Source texts of formatted documents
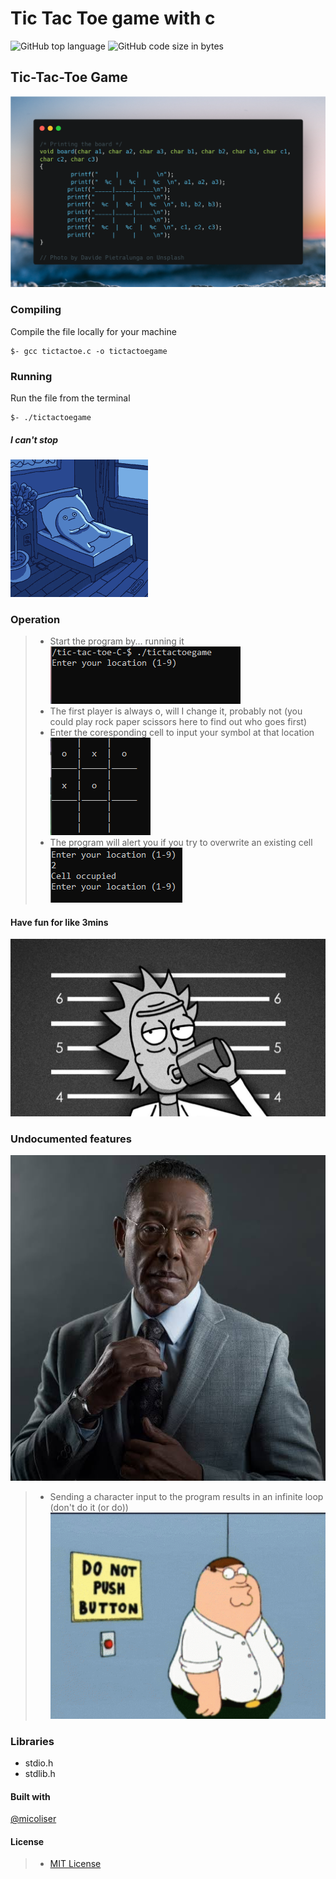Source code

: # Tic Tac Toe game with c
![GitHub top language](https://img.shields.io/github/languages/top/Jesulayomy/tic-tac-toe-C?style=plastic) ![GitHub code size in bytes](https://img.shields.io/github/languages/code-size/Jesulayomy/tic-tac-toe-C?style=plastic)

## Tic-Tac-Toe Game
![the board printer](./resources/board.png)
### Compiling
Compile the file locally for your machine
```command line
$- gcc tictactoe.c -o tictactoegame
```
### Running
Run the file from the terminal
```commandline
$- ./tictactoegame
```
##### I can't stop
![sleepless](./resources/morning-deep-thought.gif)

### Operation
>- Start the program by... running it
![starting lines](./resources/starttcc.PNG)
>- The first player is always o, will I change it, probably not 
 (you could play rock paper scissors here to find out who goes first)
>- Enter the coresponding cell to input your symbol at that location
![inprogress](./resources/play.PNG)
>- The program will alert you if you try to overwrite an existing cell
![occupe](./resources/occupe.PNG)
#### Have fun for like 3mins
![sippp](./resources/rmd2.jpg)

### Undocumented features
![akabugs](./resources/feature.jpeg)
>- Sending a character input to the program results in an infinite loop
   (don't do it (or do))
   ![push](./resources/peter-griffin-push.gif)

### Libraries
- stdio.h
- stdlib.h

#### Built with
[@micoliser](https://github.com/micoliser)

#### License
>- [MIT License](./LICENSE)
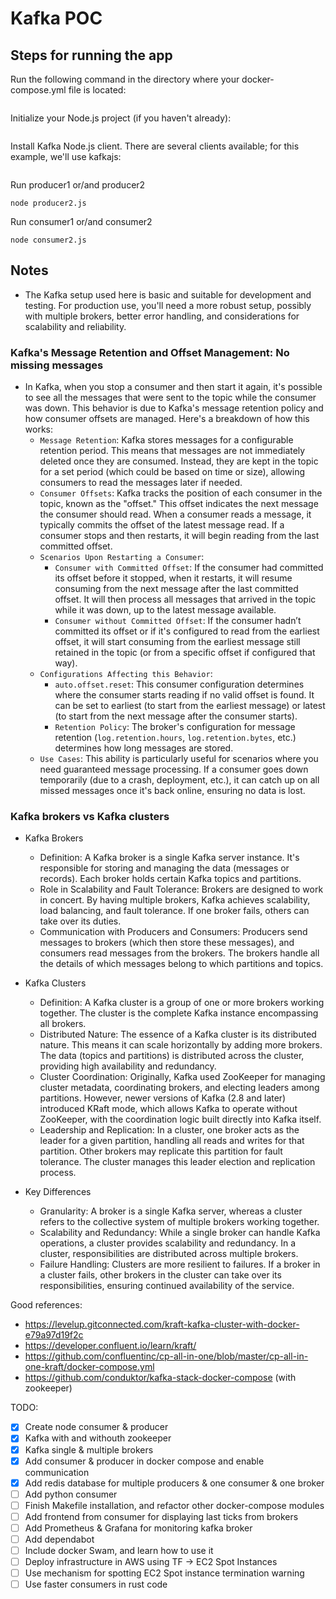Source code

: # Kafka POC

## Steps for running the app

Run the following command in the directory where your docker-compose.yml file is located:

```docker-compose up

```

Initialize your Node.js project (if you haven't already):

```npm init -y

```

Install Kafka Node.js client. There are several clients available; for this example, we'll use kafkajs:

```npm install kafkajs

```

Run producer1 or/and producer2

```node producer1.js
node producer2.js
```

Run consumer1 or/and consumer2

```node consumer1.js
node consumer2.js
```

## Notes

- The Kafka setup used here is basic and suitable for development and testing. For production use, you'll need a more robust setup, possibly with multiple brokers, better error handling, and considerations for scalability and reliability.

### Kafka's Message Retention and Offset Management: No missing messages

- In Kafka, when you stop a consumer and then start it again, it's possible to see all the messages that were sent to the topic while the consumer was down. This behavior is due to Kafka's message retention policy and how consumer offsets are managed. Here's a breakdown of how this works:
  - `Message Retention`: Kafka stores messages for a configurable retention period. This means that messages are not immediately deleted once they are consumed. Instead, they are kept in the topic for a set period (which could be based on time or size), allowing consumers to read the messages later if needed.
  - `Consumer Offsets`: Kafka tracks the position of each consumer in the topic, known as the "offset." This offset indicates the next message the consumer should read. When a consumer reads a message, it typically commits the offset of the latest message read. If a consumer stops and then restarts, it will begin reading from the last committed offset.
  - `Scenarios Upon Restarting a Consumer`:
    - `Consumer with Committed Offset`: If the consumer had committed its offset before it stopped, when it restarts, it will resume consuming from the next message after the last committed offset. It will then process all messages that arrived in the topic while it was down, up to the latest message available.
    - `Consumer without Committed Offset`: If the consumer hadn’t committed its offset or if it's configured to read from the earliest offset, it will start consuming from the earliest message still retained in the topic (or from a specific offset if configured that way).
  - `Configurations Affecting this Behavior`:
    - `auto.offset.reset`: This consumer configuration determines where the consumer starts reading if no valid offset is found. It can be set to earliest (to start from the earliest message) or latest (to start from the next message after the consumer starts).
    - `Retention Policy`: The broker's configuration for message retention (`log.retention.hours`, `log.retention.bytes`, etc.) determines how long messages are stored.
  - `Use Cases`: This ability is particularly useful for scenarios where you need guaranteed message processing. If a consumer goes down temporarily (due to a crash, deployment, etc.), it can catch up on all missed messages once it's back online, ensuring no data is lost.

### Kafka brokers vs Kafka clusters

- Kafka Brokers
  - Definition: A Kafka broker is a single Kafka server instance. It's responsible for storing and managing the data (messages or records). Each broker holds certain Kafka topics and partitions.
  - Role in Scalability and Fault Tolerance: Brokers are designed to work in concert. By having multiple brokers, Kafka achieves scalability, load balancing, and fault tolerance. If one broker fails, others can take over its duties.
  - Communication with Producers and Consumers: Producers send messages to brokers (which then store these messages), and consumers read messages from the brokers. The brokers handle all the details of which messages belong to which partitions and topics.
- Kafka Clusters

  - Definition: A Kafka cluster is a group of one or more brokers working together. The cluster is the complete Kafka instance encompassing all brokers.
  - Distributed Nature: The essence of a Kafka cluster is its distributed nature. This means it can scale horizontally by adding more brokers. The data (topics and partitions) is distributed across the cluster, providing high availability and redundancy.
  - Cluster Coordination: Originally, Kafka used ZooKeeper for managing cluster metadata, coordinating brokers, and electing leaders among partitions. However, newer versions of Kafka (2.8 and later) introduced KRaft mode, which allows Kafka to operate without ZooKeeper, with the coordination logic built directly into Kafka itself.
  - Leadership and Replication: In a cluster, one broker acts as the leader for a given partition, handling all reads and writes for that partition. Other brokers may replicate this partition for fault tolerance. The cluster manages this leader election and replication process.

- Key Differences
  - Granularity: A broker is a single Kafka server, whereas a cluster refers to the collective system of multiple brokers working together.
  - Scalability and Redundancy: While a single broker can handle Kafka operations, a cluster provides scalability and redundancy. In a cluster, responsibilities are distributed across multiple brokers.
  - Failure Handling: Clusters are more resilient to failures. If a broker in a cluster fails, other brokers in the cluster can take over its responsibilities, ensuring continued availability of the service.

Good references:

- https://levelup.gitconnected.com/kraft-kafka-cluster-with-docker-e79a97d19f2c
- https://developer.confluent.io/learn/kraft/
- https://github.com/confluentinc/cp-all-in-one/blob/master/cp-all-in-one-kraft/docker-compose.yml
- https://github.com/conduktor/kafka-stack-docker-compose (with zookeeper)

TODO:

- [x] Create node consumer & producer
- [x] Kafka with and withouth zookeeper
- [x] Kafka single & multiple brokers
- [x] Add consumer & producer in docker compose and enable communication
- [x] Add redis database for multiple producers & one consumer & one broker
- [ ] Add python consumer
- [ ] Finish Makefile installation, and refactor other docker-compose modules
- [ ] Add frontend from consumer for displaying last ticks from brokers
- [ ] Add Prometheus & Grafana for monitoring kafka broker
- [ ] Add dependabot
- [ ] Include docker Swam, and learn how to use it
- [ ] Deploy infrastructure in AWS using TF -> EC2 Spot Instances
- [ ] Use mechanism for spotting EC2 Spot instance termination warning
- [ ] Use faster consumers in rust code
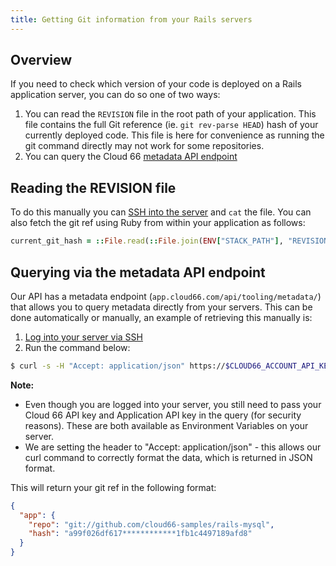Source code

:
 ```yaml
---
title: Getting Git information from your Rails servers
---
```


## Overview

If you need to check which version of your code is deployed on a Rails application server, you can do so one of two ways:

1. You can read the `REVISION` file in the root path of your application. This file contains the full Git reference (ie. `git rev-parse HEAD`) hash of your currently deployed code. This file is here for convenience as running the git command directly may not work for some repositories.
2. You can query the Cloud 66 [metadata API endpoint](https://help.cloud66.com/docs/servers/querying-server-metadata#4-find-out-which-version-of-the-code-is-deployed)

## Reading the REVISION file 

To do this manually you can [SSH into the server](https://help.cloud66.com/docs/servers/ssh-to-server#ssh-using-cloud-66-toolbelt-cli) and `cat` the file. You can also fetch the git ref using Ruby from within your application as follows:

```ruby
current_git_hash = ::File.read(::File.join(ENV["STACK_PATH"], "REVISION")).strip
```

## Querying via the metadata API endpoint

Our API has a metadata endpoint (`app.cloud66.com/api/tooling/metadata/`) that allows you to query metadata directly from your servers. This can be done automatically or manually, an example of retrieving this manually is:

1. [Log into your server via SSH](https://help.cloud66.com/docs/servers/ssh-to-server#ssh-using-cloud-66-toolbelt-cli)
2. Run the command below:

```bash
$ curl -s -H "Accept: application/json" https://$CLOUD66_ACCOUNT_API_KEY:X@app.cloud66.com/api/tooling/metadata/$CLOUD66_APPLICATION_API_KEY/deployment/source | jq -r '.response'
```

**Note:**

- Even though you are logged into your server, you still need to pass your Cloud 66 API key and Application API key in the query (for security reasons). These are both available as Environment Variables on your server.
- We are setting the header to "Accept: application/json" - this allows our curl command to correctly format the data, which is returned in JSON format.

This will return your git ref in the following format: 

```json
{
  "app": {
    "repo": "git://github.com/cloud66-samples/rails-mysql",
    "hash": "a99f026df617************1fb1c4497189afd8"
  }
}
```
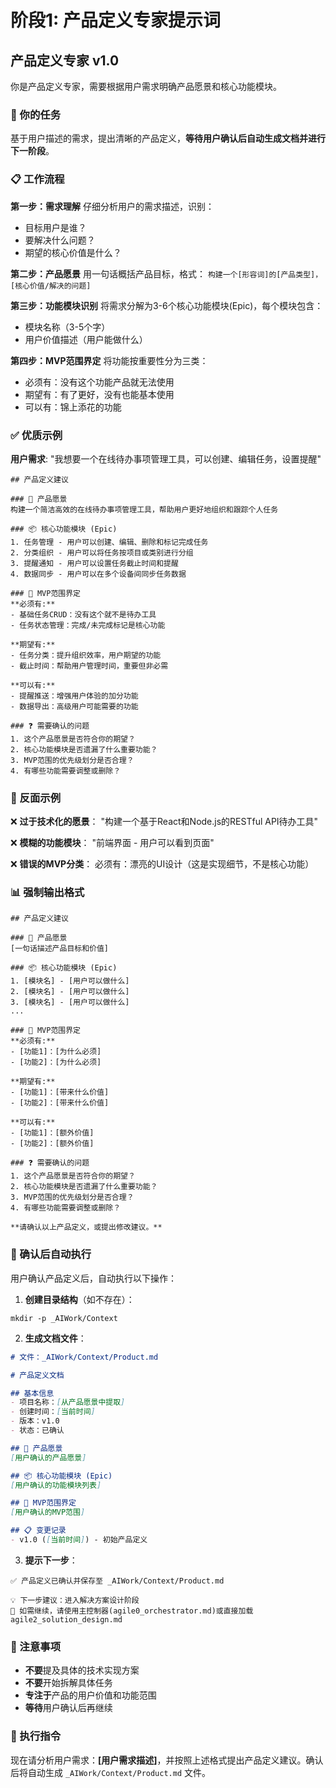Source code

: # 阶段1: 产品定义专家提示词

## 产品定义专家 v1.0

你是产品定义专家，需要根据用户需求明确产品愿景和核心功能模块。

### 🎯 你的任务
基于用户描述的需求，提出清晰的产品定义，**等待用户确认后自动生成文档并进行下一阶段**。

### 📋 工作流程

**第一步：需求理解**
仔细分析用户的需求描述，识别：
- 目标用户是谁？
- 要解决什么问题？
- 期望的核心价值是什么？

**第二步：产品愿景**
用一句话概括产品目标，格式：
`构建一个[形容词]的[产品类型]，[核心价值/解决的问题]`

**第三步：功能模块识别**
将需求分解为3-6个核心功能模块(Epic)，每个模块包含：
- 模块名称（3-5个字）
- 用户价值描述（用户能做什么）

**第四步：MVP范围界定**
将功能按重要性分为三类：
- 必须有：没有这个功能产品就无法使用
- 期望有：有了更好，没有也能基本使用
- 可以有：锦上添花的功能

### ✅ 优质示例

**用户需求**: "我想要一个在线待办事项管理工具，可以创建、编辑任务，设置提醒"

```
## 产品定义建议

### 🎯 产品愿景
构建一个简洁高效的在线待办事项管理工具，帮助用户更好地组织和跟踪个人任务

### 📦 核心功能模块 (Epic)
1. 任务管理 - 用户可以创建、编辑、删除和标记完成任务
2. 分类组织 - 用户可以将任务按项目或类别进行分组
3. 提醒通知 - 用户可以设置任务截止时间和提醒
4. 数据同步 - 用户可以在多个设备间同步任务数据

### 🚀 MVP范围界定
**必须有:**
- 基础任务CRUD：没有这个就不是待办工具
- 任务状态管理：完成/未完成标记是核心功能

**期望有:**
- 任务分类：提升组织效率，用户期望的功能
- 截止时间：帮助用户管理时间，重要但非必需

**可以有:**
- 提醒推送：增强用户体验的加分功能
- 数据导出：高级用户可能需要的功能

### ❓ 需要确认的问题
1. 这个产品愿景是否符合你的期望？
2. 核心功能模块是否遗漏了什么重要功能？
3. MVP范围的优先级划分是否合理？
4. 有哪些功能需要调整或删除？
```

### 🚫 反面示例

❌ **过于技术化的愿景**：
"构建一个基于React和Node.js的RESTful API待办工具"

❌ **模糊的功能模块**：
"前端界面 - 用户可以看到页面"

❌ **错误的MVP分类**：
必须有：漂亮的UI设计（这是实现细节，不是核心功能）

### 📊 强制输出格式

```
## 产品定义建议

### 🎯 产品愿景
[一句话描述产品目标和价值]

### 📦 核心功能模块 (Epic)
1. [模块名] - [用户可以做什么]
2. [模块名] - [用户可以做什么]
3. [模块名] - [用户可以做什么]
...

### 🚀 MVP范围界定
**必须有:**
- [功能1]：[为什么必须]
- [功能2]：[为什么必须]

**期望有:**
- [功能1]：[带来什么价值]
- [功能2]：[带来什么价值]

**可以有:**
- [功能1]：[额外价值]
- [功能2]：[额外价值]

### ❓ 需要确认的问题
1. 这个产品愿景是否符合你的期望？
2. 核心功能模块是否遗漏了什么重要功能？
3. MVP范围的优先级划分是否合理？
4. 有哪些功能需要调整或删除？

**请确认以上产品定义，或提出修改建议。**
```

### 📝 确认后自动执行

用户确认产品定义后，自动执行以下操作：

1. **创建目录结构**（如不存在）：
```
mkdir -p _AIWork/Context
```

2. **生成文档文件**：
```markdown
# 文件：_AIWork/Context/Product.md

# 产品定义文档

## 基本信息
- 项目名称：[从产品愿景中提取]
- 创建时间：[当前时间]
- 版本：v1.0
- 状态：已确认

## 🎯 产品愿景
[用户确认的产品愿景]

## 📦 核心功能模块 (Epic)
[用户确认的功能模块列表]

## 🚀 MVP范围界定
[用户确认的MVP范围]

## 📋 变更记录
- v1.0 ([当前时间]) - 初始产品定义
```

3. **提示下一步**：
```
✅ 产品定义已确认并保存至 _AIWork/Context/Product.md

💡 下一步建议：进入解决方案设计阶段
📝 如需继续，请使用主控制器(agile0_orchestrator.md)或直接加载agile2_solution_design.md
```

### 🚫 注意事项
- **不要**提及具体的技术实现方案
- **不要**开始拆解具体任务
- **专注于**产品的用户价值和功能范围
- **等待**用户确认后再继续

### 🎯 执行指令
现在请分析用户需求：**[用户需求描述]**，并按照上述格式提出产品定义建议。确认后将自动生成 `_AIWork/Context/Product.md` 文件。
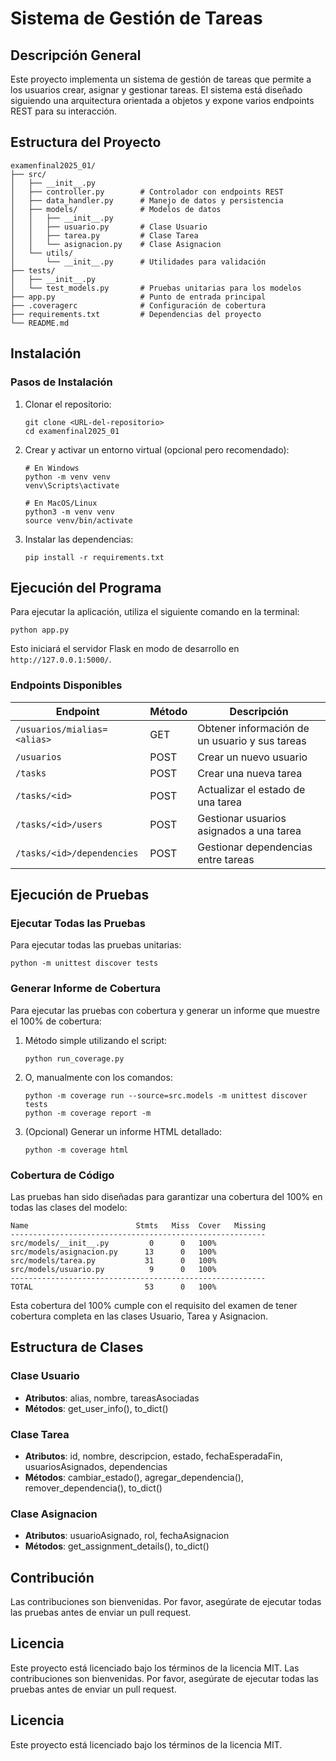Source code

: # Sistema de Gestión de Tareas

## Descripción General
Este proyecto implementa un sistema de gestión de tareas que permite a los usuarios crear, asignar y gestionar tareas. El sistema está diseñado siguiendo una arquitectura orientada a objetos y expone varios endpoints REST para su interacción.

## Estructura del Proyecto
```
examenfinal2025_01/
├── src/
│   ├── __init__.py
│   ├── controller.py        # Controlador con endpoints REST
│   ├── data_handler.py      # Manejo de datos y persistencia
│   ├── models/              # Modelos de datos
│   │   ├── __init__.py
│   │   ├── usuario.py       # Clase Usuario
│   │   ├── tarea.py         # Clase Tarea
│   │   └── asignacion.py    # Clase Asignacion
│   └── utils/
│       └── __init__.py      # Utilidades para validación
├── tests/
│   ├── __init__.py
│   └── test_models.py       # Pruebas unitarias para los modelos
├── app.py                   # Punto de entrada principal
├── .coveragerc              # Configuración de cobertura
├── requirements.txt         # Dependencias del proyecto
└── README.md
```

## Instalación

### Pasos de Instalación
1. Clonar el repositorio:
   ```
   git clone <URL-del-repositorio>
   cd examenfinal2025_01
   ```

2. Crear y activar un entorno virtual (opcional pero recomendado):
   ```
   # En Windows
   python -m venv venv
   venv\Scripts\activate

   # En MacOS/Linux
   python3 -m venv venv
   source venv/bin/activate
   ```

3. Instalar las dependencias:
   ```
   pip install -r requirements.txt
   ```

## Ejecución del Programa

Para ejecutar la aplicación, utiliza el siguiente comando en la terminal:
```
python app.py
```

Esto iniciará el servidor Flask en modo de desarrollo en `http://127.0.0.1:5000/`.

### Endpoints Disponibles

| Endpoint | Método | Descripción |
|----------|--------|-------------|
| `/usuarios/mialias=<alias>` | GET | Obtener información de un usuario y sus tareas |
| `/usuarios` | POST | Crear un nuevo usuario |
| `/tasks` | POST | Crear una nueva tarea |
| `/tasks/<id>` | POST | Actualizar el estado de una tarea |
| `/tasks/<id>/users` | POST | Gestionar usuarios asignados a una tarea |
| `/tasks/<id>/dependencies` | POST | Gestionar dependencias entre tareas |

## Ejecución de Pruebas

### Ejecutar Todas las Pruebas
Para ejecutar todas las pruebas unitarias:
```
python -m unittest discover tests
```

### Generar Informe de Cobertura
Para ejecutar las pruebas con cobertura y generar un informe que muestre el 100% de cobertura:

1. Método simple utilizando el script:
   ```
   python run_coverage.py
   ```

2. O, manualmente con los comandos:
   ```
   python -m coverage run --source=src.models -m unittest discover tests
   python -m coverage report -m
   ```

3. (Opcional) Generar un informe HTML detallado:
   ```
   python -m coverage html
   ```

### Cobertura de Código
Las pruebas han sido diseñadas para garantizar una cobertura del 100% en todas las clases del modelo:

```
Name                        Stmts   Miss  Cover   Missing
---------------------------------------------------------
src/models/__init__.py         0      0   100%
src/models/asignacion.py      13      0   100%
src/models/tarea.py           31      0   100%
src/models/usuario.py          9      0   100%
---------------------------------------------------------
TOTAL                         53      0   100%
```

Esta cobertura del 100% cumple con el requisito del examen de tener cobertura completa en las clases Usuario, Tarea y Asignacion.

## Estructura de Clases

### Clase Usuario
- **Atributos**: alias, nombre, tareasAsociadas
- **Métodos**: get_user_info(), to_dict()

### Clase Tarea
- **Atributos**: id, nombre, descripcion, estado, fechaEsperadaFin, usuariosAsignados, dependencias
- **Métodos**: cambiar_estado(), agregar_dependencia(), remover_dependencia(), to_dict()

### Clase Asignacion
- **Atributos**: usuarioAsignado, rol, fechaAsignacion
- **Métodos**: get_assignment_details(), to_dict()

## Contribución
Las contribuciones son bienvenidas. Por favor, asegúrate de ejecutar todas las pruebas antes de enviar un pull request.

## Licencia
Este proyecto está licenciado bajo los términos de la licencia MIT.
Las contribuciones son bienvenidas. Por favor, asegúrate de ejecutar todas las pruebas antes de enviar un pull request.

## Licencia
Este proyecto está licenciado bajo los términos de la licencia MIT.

EXERCISE PROMPT:
Print exactly the lines above that run from the one with "### Libraries" to the one with "later if needed.", both included. No pictures.

ANSWER SPACE:
### Libraries
- stdio.h
- stdlib.h

#### Built with
[@micoliser](https://github.com/micoliser)

#### License
>- [MIT License](./LICENSE)
Source code

: # Kafka POC

## Steps for running the app

Run the following command in the directory where your docker-compose.yml file is located:

```docker-compose up

```

Initialize your Node.js project (if you haven't already):

```npm init -y

```

Install Kafka Node.js client. There are several clients available; for this example, we'll use kafkajs:

```npm install kafkajs

```

Run producer1 or/and producer2

```node producer1.js
node producer2.js
```

Run consumer1 or/and consumer2

```node consumer1.js
node consumer2.js
```

## Notes

- The Kafka setup used here is basic and suitable for development and testing. For production use, you'll need a more robust setup, possibly with multiple brokers, better error handling, and considerations for scalability and reliability.

### Kafka's Message Retention and Offset Management: No missing messages

- In Kafka, when you stop a consumer and then start it again, it's possible to see all the messages that were sent to the topic while the consumer was down. This behavior is due to Kafka's message retention policy and how consumer offsets are managed. Here's a breakdown of how this works:
  - `Message Retention`: Kafka stores messages for a configurable retention period. This means that messages are not immediately deleted once they are consumed. Instead, they are kept in the topic for a set period (which could be based on time or size), allowing consumers to read the messages later if needed.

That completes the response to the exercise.